Financial markets form an intricate network of interrelations. Networks have empirical properties which can be analyzed. Some networks are resilient to small disruptions but vulnerable to big disruptions, other networks are vulnerable to small disruptions if they can spread through the entire network. This is what the mathematics of networks tells us (some years ago I wrote a long essay review about some popular books on network analysis, but it's in Dutch). So the question is: what are the network properties of different financial markets? And is there anything we can learn from it? Since these are initial approaches they merely confirm by alternative means what is already known, that some banks are systemically important etc. The conclusion at this moment appears to be that "more research is needed" (as always). However, I thought the picture was quite interesting.

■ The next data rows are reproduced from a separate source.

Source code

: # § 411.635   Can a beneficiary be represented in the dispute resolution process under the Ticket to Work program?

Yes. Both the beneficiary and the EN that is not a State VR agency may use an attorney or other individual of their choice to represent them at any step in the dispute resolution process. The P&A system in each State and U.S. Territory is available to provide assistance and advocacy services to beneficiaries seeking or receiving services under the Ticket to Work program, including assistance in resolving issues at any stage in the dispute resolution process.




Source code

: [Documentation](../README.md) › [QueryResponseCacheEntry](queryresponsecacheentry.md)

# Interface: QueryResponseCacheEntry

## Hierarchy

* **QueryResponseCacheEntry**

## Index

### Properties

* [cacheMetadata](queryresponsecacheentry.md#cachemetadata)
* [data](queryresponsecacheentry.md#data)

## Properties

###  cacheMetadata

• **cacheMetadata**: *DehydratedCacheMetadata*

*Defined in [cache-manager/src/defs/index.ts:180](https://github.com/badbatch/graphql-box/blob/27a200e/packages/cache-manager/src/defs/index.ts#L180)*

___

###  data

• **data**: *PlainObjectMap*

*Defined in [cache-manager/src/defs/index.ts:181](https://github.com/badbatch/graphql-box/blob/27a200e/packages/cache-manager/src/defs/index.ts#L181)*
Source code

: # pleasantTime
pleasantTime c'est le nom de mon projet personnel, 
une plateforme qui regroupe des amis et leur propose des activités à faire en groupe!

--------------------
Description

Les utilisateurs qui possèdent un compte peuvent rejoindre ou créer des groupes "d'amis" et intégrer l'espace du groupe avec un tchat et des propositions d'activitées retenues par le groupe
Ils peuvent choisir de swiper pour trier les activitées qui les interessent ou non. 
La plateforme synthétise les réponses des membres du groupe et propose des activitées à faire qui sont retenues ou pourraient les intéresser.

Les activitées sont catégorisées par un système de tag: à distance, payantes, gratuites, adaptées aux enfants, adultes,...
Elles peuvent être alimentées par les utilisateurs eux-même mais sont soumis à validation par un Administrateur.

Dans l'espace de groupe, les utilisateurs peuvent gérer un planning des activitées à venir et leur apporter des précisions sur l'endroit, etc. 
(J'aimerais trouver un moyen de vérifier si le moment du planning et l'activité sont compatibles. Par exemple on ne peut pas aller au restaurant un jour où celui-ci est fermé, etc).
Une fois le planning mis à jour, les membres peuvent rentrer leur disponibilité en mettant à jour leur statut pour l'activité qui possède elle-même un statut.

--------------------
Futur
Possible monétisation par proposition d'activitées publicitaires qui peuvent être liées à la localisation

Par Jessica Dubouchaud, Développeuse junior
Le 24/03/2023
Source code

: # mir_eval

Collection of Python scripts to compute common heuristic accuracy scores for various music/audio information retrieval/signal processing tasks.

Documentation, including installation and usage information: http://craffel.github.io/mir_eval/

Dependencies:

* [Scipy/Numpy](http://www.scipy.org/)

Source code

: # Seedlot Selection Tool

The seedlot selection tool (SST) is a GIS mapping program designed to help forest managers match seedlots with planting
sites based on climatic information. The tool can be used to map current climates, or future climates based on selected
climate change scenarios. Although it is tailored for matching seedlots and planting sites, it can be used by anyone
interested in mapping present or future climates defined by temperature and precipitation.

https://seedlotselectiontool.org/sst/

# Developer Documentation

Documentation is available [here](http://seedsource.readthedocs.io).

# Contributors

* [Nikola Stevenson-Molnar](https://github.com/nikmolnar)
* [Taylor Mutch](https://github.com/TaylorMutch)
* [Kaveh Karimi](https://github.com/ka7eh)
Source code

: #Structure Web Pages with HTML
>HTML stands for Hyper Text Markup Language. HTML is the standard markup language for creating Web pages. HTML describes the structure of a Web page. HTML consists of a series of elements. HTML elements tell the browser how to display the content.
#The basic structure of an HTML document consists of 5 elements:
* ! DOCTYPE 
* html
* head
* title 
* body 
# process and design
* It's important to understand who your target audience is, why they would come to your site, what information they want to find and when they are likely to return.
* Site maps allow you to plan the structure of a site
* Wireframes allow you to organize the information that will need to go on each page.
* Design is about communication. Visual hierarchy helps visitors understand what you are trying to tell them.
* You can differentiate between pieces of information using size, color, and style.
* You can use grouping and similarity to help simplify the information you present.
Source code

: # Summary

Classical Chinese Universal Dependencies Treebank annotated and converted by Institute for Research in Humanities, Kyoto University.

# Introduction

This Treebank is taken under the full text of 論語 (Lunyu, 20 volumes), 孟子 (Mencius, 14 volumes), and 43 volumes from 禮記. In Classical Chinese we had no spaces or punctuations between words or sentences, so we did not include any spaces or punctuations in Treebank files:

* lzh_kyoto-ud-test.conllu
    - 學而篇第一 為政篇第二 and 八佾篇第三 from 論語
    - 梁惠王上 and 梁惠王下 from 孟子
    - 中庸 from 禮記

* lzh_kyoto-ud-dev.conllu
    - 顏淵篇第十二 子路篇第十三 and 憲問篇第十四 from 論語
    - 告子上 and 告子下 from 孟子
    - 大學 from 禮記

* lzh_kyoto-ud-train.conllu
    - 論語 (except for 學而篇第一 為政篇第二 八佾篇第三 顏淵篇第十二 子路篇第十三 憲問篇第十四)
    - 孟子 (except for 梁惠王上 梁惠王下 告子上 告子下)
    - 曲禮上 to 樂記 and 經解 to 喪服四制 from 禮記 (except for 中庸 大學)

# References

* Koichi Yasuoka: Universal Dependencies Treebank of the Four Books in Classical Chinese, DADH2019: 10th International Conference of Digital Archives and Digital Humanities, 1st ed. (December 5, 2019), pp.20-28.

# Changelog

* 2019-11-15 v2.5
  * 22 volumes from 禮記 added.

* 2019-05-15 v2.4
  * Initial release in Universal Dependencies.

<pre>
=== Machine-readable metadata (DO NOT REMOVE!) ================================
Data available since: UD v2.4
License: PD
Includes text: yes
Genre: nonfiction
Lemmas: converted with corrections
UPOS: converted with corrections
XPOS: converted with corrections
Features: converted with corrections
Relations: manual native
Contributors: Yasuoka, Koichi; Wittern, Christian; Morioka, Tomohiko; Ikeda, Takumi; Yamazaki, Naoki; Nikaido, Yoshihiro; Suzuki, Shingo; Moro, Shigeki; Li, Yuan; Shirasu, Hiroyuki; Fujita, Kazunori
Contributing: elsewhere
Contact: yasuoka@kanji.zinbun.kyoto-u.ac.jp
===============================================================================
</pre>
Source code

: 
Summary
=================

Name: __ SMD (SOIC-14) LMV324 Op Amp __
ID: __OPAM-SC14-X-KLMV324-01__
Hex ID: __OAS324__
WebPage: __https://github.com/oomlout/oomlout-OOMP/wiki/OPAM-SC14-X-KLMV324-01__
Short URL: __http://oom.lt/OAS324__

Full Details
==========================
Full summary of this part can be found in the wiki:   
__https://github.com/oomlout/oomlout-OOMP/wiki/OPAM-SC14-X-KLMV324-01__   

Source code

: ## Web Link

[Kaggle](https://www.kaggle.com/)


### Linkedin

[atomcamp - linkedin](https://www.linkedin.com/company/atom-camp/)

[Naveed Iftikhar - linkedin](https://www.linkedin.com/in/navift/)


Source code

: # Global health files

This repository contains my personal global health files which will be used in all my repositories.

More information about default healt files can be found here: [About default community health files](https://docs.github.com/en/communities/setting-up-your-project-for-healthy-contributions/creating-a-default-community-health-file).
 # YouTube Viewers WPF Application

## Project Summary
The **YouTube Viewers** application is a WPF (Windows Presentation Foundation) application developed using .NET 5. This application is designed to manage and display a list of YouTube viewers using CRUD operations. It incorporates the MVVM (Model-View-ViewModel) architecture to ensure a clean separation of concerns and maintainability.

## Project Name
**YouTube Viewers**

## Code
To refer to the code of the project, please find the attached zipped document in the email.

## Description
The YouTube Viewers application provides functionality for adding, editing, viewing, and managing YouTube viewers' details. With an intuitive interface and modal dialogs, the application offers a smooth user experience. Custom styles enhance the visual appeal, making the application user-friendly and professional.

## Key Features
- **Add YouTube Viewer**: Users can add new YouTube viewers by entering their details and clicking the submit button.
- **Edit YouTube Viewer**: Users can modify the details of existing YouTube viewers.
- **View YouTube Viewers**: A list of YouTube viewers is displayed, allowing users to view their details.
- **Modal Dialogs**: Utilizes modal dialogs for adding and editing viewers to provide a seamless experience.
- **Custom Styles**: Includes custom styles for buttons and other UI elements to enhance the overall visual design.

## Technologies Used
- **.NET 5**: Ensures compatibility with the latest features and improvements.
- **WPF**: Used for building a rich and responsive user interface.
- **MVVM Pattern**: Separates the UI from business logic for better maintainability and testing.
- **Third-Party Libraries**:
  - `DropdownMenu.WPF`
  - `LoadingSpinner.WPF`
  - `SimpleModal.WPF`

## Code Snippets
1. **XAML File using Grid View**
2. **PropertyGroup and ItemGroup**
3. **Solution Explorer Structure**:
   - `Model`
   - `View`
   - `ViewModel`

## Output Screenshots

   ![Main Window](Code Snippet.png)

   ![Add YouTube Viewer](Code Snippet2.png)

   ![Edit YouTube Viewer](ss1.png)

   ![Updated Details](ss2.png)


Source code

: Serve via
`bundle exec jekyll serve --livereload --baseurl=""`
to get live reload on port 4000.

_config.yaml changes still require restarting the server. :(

The mathematical analysis of networks leaves out the (behavioural) mechanisms through which the nodes are connected and through which information flows. It merely observes that if let's say a node is removed from a network, the connections change. It does not say anything about the decisions people make that cause the change in connections.
Actor network theory as a sociological anti-methodology takes a completely different approach to networks. I thought I'd add "anti" because otherwise I'll receive dozens of emails from angry sociologists informing me that ANT is not a methodology. Yes, I know...
Decisions are made by people. Individuals have cognitive, emotional and cultural biases. People act on information, which can be incomplete and on knowledge, which can be imperfect. They organize themselves into groups which have their own dynamics, influence individuals within the group and interact with other groups. The interaction between individuals, between individuals and groups and between groups is governed by principles.
People don't just make decisions, they also consume, produce and design products. These products have their own laws, dynamics and so on. There is a difference between oil and oil futures and between plain vanilla and OTC markets. This is because the markets are organized differently, because the products are different and because the players are different.
Economics created a series of concepts such as utility, value, labour, capital, interest, consumption and production, which made it possible to focus on a specific type of action and interaction without going into the details of the person, product, organization etc. In physics and chemistry scientists don't worry about the legal ownership of the substances they study either.
Economic sociologists have now begun studying how people in financial organizations actually make decisions and how information actually flows between people, departments, organizations etc. They therefore study the same networks, but from a different perspective. Donald MacKenzie has been at the forefront of this research and recently wrote another op-ed article for the Financial Times (or pdf-version here).
I think the two types of analysis are and should be complementary. The picture shows different network densities at different moments of the day. The sociologist might then ask what this means for the people making decisions, who is in the office, whether work piles up, whether the decision process is different. And now I should be going back to what I should be working on...
Links
The ECB organized a workshop on Recent advances in modelling systemic risk using network analysis. The proceedings of the workshop were published in January 2010.
The topology of the Federal Funds Market. ECB working paper No. 986, December 2008.
On the Informational Properties of Trading Networks. Lada Adamic et al. 2009.
Networks in Finance. Franklin Allen and Ana Babus . Wharton Financial Institutions Center Working Paper No. 08-07.